3) No, national prayer day to me does not suggest any religious faction. Almost all religions have some sort of prayer ritual. I guess thats why Obama opened it up to all faiths and not just a Christian one. I'm not sure I get your point in bringing this up.

http://en.wikipedia.org/wiki/Religion_in_Turkey

I guess I have more important things to worry about that a gathering of Islamic speakers at the capitol.


----------



## duckp (Mar 13, 2008)

Yeh,its hard to find for sure.As usual scan from left to right and its the second phrase.
'Firstworld' counterpart????Why?Why not the muslim countries that are in the news or of real concern?You know,the ones we all saw on CNN cheering when the planes hit the towers.
I know one thing,I have more to worry about than posting a pic of Obama taking his shoes off but....


----------



## seabass (Sep 26, 2002)

duckp said:


> Yeh,its hard to find for sure.As usual scan from left to right and its the second phrase.
> 'Firstworld' counterpart????Why?Why not the muslim countries that are in the news or of real concern?You know,the ones we all saw on CNN cheering when the planes hit the towers.
> I know one thing,I have more to worry about than posting a pic of Obama taking his shoes off but....

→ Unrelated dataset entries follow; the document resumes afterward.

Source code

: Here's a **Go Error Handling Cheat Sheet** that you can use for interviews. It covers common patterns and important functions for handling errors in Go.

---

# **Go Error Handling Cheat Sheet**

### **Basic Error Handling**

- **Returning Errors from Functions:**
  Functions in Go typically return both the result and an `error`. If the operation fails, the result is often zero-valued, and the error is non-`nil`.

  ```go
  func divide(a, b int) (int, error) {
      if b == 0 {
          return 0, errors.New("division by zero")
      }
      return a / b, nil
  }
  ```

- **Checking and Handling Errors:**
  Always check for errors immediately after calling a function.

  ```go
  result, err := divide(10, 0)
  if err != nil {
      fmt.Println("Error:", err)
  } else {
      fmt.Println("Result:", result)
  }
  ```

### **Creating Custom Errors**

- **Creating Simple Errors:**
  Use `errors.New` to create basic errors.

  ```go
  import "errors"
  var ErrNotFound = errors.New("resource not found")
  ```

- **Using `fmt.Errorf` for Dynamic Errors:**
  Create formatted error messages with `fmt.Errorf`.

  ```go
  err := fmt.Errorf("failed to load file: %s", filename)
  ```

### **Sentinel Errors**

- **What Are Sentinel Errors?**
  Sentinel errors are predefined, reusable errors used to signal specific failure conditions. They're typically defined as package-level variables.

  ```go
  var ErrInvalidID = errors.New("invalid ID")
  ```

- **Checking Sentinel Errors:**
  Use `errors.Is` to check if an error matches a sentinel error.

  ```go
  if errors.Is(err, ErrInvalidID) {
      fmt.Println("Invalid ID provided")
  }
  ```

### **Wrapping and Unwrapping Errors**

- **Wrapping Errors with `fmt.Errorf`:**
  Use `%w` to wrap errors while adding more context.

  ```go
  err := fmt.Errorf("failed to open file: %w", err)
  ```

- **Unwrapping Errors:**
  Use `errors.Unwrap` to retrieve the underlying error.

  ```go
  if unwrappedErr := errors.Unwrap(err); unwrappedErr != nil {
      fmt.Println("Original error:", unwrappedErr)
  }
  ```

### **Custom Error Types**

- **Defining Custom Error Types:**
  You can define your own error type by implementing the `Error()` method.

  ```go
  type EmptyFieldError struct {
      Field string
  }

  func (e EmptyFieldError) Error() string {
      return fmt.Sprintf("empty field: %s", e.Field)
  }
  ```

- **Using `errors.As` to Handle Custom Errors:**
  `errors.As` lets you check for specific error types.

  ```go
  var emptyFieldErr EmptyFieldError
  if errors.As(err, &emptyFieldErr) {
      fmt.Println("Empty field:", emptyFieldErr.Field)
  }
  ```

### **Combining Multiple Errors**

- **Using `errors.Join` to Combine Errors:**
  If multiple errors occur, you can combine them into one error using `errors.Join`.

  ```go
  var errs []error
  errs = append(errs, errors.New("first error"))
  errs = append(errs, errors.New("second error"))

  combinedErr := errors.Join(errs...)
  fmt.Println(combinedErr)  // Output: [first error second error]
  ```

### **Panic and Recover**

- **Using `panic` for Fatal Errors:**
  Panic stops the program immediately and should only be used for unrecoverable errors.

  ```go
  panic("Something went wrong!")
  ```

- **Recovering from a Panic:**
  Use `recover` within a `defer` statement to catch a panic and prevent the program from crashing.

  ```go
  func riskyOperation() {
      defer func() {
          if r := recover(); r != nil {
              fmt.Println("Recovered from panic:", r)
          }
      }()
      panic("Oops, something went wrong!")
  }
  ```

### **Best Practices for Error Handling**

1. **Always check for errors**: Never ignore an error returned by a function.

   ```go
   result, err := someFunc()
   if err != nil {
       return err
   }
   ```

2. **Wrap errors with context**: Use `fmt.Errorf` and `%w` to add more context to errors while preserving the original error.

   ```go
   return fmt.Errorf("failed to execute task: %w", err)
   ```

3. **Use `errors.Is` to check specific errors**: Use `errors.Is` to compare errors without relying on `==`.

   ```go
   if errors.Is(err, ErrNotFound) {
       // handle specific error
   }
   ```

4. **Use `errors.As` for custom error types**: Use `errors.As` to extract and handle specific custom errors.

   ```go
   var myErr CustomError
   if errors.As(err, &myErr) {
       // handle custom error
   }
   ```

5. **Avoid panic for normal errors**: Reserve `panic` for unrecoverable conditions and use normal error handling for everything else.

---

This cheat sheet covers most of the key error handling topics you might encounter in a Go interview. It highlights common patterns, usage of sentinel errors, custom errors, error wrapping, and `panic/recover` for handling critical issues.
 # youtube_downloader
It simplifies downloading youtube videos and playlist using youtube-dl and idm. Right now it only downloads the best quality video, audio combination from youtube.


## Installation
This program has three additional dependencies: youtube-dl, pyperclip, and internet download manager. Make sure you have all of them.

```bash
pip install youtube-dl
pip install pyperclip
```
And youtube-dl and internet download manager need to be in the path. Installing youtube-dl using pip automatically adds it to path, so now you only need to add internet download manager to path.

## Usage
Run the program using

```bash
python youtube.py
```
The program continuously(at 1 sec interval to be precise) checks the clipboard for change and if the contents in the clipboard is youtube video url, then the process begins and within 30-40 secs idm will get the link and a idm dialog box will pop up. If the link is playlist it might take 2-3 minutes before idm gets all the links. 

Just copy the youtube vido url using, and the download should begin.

I found it! Guess I skipped to the main reading.

Because I don't think you are comparing apples to apples then. You only see radical Islam as a semi-mainstream tradition in third world countries as far as I can tell. But you're right, Christians could not assemble safely in Iran, Afghanistan, etc.


----------



## barebackjack (Sep 5, 2006)

seabass said:


> What's sad is that this is of interst.
> http://www.snopes.com/politics/obama/photos/prayerday.asp
> 
> My opinion: I think prayer should be something private anyway.
> ...


Hey, thanks for posting that brilliant "proof" from the ever so left leaning snopes.com. :roll:

Why is it snopes.com is like crack for liberals? Because it tells them what they want to hear. Every single liberal I know uses that site like *** wipe. Daily.


----------



## seabass (Sep 26, 2002)

Bareback, you crack me up per usual. Hey, if you can't beat the message, try to beat up on the sender?

How about factcheck.org?
http://www.factcheck.org/2009/09/muslim-prayer-day-sept-25/
er, wait, is that another liberal-biased fact check site? I never can remember 

Actually, I ran into an interesting article about the snopes founders (husband and wife team). Turns out they never wanted to write anything about politics, but it's guys like you all that keep 'em in business :wink:

http://mediadecoder.blogs.nytimes.com/2010/04/05/all-about-snopes-uncovering-untruths-on-the-web/

bareback, if you aren't too busy, maybe you can go to snopes and show some clear cut liberal bias. If you aren't busy.


----------



## barebackjack (Sep 5, 2006)

seabass said:


> Bareback, you crack me up per usual. Hey, if you can't beat the message, try to beat up on the sender?


Hey, who says you cant learn from liberal democrats! :lol:


----------



## barebackjack (Sep 5, 2006)

seabass said:


> bareback, if you aren't too busy, maybe you can go to snopes and show some clear cut liberal bias. If you aren't busy.


I guess Obama and Ayers relationship isnt true, its only "partly true".

http://www.snopes.com/politics/obama/ayers.asp

I bet if it was Bush and Ayers, it would be "true".

http://www.snopes.com/politics/bush/resume.asp

Id put good money down that says if this were Obamas bogus "resume" they would have looked into the claims instead of calling the status "multiple" (which is just a blanket answer IMO) and just posting a couple links.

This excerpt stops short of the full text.